I spend a lot of time analyzing how children and adolescents enact kindness in schools (and in broader family and societal contexts) and there’s a tendency in kindness research toward emphasizing and collecting data on observable acts that researchers like myself can code and report as reflecting salient themes. Findings from a recent study of 479 high school students just published by my colleagues and I in the Social and Emotional Learning Journal revealed that prevalent acts done by this age group included helping, giving, and showing care and concern for others. In the example here, we see a high school student recall getting a hug as a meaningful act of kindness received:
To access examples of kindness in younger students, we ask them to draw an example of kindness they’ve done at school. As there can be a lot of falling in the early elementary grades, a common example of kindness is a student who stops to help a fellow student who’s fallen. We use “in situ” coding to capture who is in the drawing and what’s happening, transcribing directly what the student tells us once the drawing is complete. This way, students with emerging artistic skills who produce drawings that might be tough to decipher can still have their kindness examples coded:
Examples of kind acts are found throughout the educational and psychological literature, showcasing the external expression of kindness: behaviors that are observable (i.e., helping someone who’s fallen, sharing a snack with a classmate, holding a door open for a teacher, etc.). In fact, we often ask students how they “show” kindness to others. As part of kindness research, students are typically asked to recall and describe kind acts they’ve already done or, conversely, to plan a kind act to be delivered in the future. In my research, I’ve identified a subset of kind acts that involve self-restraint or an absence of action. These are acts by students that draw little attention, that might easily go unnoticed, and that demonstrate students’ ability to self-regulate.
As the example above from a middle-school student who chose to “Hold back insults” illustrates, an absence of action can constitute kindness. In concert with this, we see the example below of a young elementary student who chose not to laugh at the expense of others:
As parents and educators seek to encourage kindness in children, it’s important that they remain cognizant that children and adolescents perform a variety of kind acts including acts that are not big Broadway productions. We might, for example, see students exercise their self-regulatory skills and demonstrate kindness as self-restraint or an absence of action.

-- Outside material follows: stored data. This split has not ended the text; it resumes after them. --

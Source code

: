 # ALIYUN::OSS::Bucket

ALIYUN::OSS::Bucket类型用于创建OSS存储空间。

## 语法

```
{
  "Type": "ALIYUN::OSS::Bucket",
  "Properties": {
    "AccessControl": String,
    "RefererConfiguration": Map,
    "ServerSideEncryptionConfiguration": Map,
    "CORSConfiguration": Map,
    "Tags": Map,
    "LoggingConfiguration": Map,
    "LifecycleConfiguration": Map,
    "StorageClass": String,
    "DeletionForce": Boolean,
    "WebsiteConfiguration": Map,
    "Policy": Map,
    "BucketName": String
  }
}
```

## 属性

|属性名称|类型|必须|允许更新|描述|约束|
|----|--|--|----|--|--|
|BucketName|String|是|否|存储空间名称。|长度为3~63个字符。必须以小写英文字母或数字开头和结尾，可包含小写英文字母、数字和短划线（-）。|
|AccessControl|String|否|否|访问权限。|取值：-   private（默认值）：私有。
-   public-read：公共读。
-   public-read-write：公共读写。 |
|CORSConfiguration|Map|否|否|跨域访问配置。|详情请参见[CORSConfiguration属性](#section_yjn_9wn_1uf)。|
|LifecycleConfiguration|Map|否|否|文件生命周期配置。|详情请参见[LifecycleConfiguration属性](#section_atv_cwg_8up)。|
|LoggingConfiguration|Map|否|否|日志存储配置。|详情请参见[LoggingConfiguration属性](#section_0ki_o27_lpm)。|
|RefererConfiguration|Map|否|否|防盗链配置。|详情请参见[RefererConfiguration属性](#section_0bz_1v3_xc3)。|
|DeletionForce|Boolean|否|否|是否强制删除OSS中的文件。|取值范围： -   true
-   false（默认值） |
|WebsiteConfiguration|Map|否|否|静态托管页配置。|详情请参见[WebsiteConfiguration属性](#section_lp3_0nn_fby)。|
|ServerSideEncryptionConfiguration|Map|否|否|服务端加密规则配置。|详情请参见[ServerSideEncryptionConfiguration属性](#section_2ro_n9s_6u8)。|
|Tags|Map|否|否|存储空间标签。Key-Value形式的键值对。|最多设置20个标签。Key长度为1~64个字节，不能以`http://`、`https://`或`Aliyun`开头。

I’ve not (yet) asked this question in a study, but I’m leaning toward something along the lines of: “Tell me about a time you were kind by holding back or showing restraint.” Or “Have you ever been kind by not doing something? Tell me about that.” As studies on kindness abound, it’s important that scientists ask children and adolescents about the different ways they’re kind, recognizing that a lack of action via self-restraint can be a rich way that children and adolescents express kindness.